Increasing food exports will require Egypt-based agribusinesses to comply with domestic regulations. According to the FDA (Food and Drug Administration) website, foreign food producers or overseas storage facilities supplying produce to the United States must register with the FDA.  

Second, food exporters need to notify the FDA a shipment is incoming before it reaches America’s ports. 

Also, exporters must provide U.S.-based buyers with proof of compliance with the U.S. Foreign Supplier Verification Program, enacted in 2011.  

Imported produce must also be labeled and packaged to meet all U.S. packaging and FDA safety requirements. This includes standards set by the 2011 Food Safety Modernization Act.  

Lastly, food imports must be accompanied by a phytosanitary certificate — an official document from the USDA’s Animal and Plant Health Inspection Service or a similar document from state or county authorities.  

 Fork in the road 

Garcia Polanco, government relations director at the National Young Farmers Coalition, told Time he “worries that if we don’t see action soon, we might see an exodus as more and more [U.S. farmers] turn away from the profession.” 

A glimmer of hope may be a forthcoming update to the Farm, Food, and National Security Act of 2026 (aka The Farm Bill), which is under discussion in the Senate. It “expands investments in rural communities, brings science-backed management back to our national forests and restores regulatory certainty in the interstate marketplace,” according to the House Committee on Agriculture. “These programs improve risk management tools for specialty crop producers, lower energy costs in rural America and prioritize American commodities on the global stage.” 

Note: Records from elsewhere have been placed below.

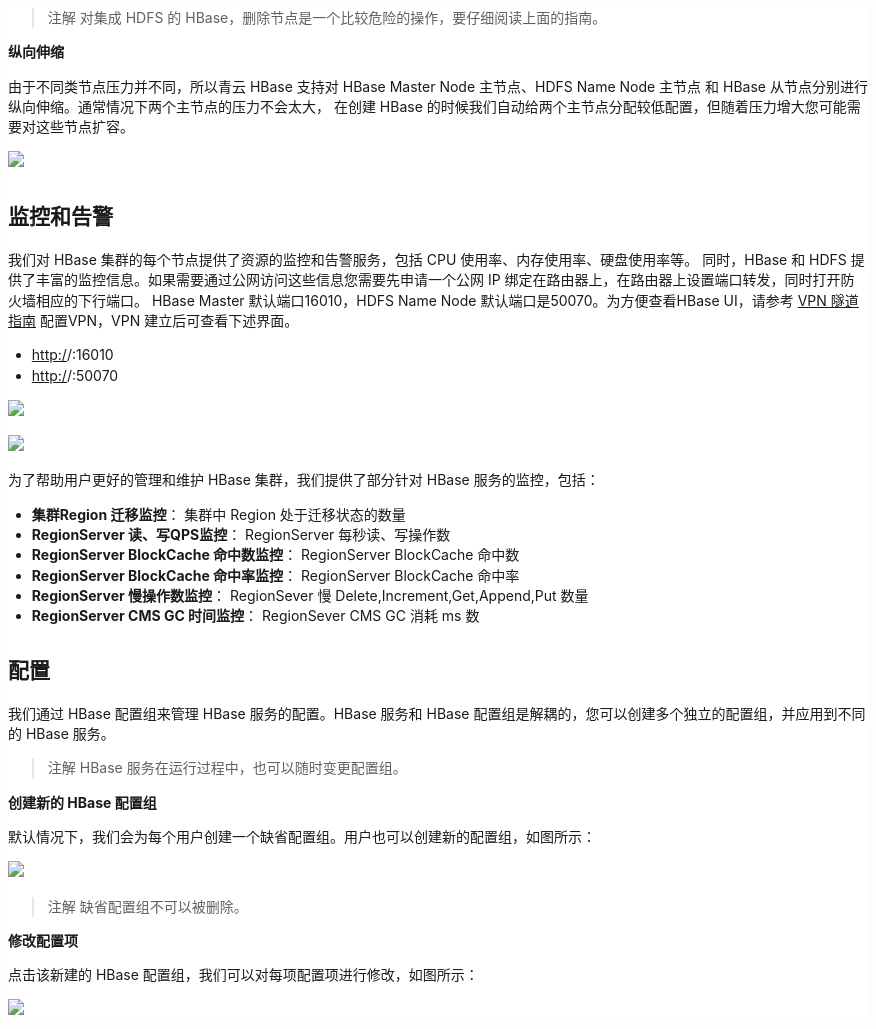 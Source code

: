 >注解
对集成 HDFS 的 HBase，删除节点是一个比较危险的操作，要仔细阅读上面的指南。

**纵向伸缩**

由于不同类节点压力并不同，所以青云 HBase 支持对 HBase Master Node 主节点、HDFS Name Node 主节点 和 HBase 从节点分别进行纵向伸缩。通常情况下两个主节点的压力不会太大， 在创建 HBase 的时候我们自动给两个主节点分配较低配置，但随着压力增大您可能需要对这些节点扩容。

![](_images/resize_hbase.png)

## 监控和告警

我们对 HBase 集群的每个节点提供了资源的监控和告警服务，包括 CPU 使用率、内存使用率、硬盘使用率等。 同时，HBase 和 HDFS 提供了丰富的监控信息。如果需要通过公网访问这些信息您需要先申请一个公网 IP 绑定在路由器上，在路由器上设置端口转发，同时打开防火墙相应的下行端口。 HBase Master 默认端口16010，HDFS Name Node 默认端口是50070。为方便查看HBase UI，请参考 [VPN 隧道指南](https://docs.qingcloud.com/product/network/vpn) 配置VPN，VPN 建立后可查看下述界面。

*   [http:/](http:/)/:16010
*   [http:/](http:/)/:50070

![](_images/hdfs_monitor1.png)

![](_images/yarn_monitor1.png)

为了帮助用户更好的管理和维护 HBase 集群，我们提供了部分针对 HBase 服务的监控，包括：

*   **集群Region 迁移监控**： 集群中 Region 处于迁移状态的数量
*   **RegionServer 读、写QPS监控**： RegionServer 每秒读、写操作数
*   **RegionServer BlockCache 命中数监控**： RegionServer BlockCache 命中数
*   **RegionServer BlockCache 命中率监控**： RegionServer BlockCache 命中率
*   **RegionServer 慢操作数监控**： RegionSever 慢 Delete,Increment,Get,Append,Put 数量
*   **RegionServer CMS GC 时间监控**： RegionSever CMS GC 消耗 ms 数

## 配置

我们通过 HBase 配置组来管理 HBase 服务的配置。HBase 服务和 HBase 配置组是解耦的，您可以创建多个独立的配置组，并应用到不同的 HBase 服务。



>注解
 HBase 服务在运行过程中，也可以随时变更配置组。



**创建新的 HBase 配置组**

默认情况下，我们会为每个用户创建一个缺省配置组。用户也可以创建新的配置组，如图所示：

![](_images/create_hbase_parameter_group.png)

> 注解
缺省配置组不可以被删除。


**修改配置项**

点击该新建的 HBase 配置组，我们可以对每项配置项进行修改，如图所示：

![](_images/modify_hbase_parameters.png)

It would also “expand producers’ access to credit, promote precision agriculture, and enhance conservation programs for working lands.” 

Kari Lydersen, a contributing reporter for Canary Media, stressed that the Farm Bill would be a proverbial fork in the road for U.S. farmers. “The House’s proposed bill would damage REAP (Rural Energy for America Program) further by enshrining Trump-administration restrictions in law.” 

However, Tom Harkin, a former Democratic senator from Iowa, told Canary Media, “The Farm Bill could make improvements to REAP by statute in order to correct misguided decisions by the department.” It could also reverse a decision by the Trump administration to “no longer use taxpayer dollars to fund solar panels on productive farmland or allow solar panels manufactured by foreign adversaries to be used in USDA projects,” Harkin added. 

Still, the United States is on the clock. “The farmers I work with, they know what they are signing up for. They know it’s hard work. They know it’s a lot of labor. They know they can barely break even,” Polanco told Time. “But there’s only so many times you can take a hit and not fall apart.” 

How that dynamic plays out in the coming few years will inevitably determine the sustainability and size of the opportunity for Egyptian agricultural companies to export to the world’s largest consumer market.